Gracias a esos dones naturales, Dolores Fonzi, en “Blondi”, es capaz de darnos el pego y de fingir que apenas tiene 33 años cuando en realidad ya cuenta 46. Blondi es una tía juvenil y marchosa que se pone gorros juguetones, fuma canutos en cantidades industriales y luego se desmelena en los conciertos de rock junto a su hijo de 18 años.
En su despliegue de emociones y de virtudes, Dolores Fonzi se ha quitado trece años de encima como hacían nuestras viejas folclóricas en las galas de Nochevieja, que tenían 65, aparentaban 78 y decían tener 52. La diferencia es que a Dolores nos la creemos y a las otras no.
Blondi tuvo a su hijo de adolescente, tiró para delante como pudo y ahora disfruta de una relación madre-hijo que también es de hermana mayor y hermano pequeño.
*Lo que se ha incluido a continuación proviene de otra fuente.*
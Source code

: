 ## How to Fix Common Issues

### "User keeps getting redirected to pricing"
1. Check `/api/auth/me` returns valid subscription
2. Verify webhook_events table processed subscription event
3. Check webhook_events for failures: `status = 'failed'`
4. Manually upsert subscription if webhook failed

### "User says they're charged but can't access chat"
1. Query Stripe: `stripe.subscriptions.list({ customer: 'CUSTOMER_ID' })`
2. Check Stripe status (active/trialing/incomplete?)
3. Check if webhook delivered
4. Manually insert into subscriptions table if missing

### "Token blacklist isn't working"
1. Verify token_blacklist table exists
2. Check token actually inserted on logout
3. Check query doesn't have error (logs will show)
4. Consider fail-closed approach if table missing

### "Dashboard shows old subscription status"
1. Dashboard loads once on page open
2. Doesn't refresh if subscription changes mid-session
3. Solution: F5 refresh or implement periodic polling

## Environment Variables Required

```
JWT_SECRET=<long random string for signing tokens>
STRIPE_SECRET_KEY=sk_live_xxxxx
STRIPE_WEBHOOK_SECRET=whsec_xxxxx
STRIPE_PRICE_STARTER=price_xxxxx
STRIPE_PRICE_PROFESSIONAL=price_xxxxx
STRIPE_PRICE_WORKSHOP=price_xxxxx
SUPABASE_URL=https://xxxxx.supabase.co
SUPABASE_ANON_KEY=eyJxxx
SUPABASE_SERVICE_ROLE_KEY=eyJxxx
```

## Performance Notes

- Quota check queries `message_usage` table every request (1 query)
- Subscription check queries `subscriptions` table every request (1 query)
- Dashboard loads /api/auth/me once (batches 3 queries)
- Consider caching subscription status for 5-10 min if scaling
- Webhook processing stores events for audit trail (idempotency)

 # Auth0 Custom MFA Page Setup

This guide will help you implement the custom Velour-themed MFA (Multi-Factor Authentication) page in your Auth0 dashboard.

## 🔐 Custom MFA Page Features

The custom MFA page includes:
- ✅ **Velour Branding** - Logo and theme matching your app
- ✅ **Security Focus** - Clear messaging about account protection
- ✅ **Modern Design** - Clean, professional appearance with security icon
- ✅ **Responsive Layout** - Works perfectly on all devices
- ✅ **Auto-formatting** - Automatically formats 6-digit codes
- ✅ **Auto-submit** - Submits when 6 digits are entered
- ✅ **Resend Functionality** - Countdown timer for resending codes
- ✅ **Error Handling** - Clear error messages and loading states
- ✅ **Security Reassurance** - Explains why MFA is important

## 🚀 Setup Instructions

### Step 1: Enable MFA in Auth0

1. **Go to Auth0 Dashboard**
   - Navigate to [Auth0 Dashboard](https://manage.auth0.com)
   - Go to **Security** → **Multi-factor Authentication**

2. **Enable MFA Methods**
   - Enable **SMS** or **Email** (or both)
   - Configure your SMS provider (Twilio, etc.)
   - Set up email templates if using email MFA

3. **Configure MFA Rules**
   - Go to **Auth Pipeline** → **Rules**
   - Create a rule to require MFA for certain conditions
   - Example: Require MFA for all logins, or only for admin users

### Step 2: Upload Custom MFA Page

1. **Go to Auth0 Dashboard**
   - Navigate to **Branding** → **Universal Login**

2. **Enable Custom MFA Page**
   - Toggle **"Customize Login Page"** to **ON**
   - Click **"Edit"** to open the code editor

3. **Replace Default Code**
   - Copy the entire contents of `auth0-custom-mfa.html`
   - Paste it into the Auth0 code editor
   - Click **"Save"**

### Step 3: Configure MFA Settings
Porque además -y eso ya es suerte, pura chiripa de los caracteres- hay buen rollo entre ellos, sintonía de vivir, un agradecimiento mutuo por existir y comparecer cuando se necesita.
En estos tiempos de padres que ya son abuelos cuando procrean por primera vez, tener un hijo del que apenas te separa una generación es un bendición de los calendarios. A mí, de mi propio hijo, me separan 27 años muy escasos hoy en día y sin embargo, comparados con Blondi y Mirko, ya parecemos un poco Geppetto y Pinocho.
Sin embargo, cuando regreso a la vida real y me comparo con la gente de mi generación -que no pudo, o no quiso, o apuró demasiado el tiempo de descuento- siento que soy un afortunado que tuvo a su hijo cuando correspondía: ni un hermano menor ni un nieto con la cuarta parte de mis genes. A veces me le quedo mirando y pienso -un poco orgulloso- que nos separa la medida justa, el tiempo exacto, el abismo generacional que se puede saltar con un poco de impulso y una migaja de voluntad.